Night School is a brilliant start to a new series and I am looking forward to the next book in the series!

Dark Parties by Sara Grant

Neva keeps a list of the missing – people like her grandmother who have vanished. The people that everyone else pretends never existed.

In a world isolated by the Protectosphere – a dome which protects, but also imprisons – Neva and her friends dream of freedom.

But a forbidden party leads to complications. Suddenly Neva’s falling for her best friend’s boyfriend, uncovering secrets and lies that threaten to destroy her world – and learning the horrifying truth about what happens to The Missing…

In writing Dark Parties, Sara grant has combined elements of The Handmaid’s Tale, 1984 and some of the grimmest practices torn from today’s newspapers, Dark Parties is one of the darkest books I have read recently.

When he created Star Trek back in the 1960’s Gene Roddenberry used science fiction to hold a mirror up to the issues of the ‘60’s and Sara does something similar with Dark Parties.

Dark Parties is a subtly feminist novel with Neva our protagonist not a hard-core freedom fighter, but more realistically a young girl on the cusp of becoming a woman in a society where women have been reduced to almost second-class citizens fulfilling menial tasks as well as being housewives and child carriers to bolster a shrinking population.

Forget a bright future, the citizens of this society subsist on hand me downs and trading necessities with friends and neighbours, the technology where it exists has been repurposed to create a stasi-like spy network, with cameras on every corner and a population that does not know who to trust.

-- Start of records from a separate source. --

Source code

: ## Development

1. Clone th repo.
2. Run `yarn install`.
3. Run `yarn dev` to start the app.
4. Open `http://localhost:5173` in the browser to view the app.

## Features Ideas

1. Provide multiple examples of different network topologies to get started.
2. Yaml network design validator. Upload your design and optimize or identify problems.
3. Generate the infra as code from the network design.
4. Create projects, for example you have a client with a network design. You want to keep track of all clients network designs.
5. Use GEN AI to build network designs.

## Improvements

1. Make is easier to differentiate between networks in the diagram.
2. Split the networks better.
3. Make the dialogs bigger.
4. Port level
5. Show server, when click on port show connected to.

Brought up to believe that the world beyond the Protectosphere has been so utterly blighted and destroyed by war that their pocket of existence is all that remains, Neva and her friends know that something is wrong but they have no idea what, they just know that things must change, but they do not know how.
I found dark Parties to be a disturbing read, completely plausible and in that lay the seeds of my disquiet. I tend to moments of quiet paranoia and with the current fetishization of CCTV monitoring and tendencies to tighten up on laws especially those governing reproductive freedom I can see how such a society can develop… but I tell myself that it is paranoia and it will not happen (but that does not sound too convincing – even to me!)

Dark Parties has love, loss, betrayal, the now almost obligatory love triangle (between Neva, her best friend and best friend’s boyfriend), scenes of bleak horror that are all too real as well as redemption, reconciliation and release.

Dark Parties is thought-provoking and at times uncomfortable but is utterly compelling and eminently readable! It is dystopian science fiction at its best!